There are minimal ingredients in this keto vanilla panna cotta: gelatin, water, heavy cream, sweetener, vanilla extract, and a pinch of salt. The raspberry compote has even less ingredients -- it's just water, fresh raspberries and sweetener.
There are just four simple steps to making the panna cotta with raspberry compote:
1. For the panna cotta, sprinkle gelatin over water in small bowl and lightly stir to combine. Then, let sit for 5 minutes until soft.
2. In a small saucepan over medium heat, add heavy cream and sweetener and frequently stir until it just begins to simmer (do not let it boil!). Immediately remove from heat and stir in softened gelatin, vanilla extract, and a pinch of salt. To ensure the gelatin and sweetener have dissolved, dip your finger in the mixture and rub it between your fingers. It should feel smooth -- not grainy.
3. Use a small measuring cup to evenly pour the mixture between 4 ramakins. Let sit for 10 minutes or so (to cool), before putting in the refrigerator to set. It should chill for a minimum of 4 hours or overnight.
4. While the panna cotta sets, make the raspberry compote. In a small saucepan over medium heat, combine water, raspberries and sweetener. Continuously stir until the mixture reaches a boil. Then, reduce to a simmer and cook for 7 or 8 minutes, while stirring frequently, until thickened. Remove from heat and let cool to room temperature. Refrigerate until serving.
When you're ready to serve, simply remove the panna cotta from the fridge and spoon about a tablespoon of raspberry compote on the top of each panna cotta. We sometimes top with a few small mint leaves, which is a lovely addition, but optional.
The panna cotta can be stored in the refrigerator, covered with plastic wrap, for up to 3 days.
We hope you enjoy it!
Recipe

Vanilla Panna Cotta with Raspberry Compote (Keto!)
Ingredients
- 1 ¾ cups heavy cream
- 3 tablespoons Swerve Granular for panna cotta
- 1 tablespoon Swerve Granular for raspberry compote
- 1 ½ teaspoons gelatin
- 3 tablespoons water for panna cotta
- 2 tablespoons water for raspberry compote
- 1 ½ teaspoons vanilla extract
- Pinch salt
- ⅔ cup raspberries
- 8 small mint leaves for topping optional
Instructions
- Make the panna cotta: In a small bowl, sprinkle gelatin over water and lightly stir to combine.
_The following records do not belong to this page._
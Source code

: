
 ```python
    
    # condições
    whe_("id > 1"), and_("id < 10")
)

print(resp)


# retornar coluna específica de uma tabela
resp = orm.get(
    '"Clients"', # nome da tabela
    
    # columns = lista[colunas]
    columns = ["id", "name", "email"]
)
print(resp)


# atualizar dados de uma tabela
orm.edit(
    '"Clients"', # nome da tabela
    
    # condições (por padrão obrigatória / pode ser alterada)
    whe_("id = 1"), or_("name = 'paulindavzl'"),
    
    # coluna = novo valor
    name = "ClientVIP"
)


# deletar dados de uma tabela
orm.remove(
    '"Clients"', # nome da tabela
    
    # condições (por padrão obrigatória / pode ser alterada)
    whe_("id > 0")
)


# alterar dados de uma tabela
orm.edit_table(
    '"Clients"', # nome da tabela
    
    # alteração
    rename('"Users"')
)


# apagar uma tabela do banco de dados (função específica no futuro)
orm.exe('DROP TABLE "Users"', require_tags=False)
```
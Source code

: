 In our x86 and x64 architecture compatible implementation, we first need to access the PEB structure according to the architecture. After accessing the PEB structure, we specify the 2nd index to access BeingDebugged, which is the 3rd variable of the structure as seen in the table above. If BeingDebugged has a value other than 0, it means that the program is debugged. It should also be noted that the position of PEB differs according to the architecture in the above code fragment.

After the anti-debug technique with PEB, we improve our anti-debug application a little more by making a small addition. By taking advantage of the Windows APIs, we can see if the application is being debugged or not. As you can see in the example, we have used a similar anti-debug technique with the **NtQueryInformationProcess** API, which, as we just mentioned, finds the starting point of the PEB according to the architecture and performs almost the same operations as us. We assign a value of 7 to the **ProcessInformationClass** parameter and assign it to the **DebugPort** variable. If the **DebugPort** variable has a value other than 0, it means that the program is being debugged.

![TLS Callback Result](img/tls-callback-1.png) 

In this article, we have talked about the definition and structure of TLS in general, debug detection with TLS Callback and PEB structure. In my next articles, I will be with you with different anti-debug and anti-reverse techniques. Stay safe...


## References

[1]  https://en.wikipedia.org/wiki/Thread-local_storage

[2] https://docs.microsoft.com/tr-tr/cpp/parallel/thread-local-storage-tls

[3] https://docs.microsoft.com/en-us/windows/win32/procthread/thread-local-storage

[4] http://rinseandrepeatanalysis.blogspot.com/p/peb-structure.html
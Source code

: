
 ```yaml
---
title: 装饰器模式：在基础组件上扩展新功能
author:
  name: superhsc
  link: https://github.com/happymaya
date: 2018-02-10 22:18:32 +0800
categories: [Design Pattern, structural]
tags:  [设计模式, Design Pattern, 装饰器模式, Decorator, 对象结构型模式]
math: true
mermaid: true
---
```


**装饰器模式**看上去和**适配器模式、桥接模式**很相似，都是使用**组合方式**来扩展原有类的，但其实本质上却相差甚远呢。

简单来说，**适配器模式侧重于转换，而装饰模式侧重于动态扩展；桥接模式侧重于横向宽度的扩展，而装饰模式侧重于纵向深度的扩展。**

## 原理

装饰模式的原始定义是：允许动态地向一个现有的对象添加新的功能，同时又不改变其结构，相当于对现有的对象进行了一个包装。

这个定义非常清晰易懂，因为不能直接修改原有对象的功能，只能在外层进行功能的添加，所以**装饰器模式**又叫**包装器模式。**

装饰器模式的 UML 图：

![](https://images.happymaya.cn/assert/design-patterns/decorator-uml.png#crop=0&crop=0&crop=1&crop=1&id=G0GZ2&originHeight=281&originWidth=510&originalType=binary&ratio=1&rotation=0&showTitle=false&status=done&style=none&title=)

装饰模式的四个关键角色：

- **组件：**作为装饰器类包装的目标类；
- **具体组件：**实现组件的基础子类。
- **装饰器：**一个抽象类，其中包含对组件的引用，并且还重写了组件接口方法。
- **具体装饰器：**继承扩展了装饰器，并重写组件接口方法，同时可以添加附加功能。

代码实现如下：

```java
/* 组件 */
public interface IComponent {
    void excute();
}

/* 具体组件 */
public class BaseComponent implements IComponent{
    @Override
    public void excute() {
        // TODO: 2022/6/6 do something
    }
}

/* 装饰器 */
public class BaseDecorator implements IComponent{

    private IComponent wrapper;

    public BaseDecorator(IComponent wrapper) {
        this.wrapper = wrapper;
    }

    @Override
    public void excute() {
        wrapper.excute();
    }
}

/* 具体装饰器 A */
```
Let sit for 5 minutes until soft. In a small saucepan over medium heat, add heavy cream and sweetener and continuously stir until it just begins to simmer (do not let it boil!). Immediately remove from heat and stir in softened gelatin, vanilla extract, and a pinch of salt. Continue to stir until gelatin and sweetener are completely dissolved. Use a small measuring cup to evenly pour the mixture between 4 ramakins. Let sit for 10 minutes or more (to cool) before putting in refrigerator to set. It should chill for a minimum of 4 hours or overnight.
- Make the raspberry compote: In a small saucepan over medium heat, combine water, raspberries, and sweetener. Continuously stir until mixture reaches a boil. Then, reduce to a simmer and cook for 7 or 8 minutes, while stirring frequently, until thickened. Remove from heat and let cool to room temperature. Refrigerate until serving.
- Finish and serve: After setting, remove panna cotta from refrigerator and spoon about a tablespoon of raspberry compote on the top of each panna cotta. Top with a few small mint leaves (optional).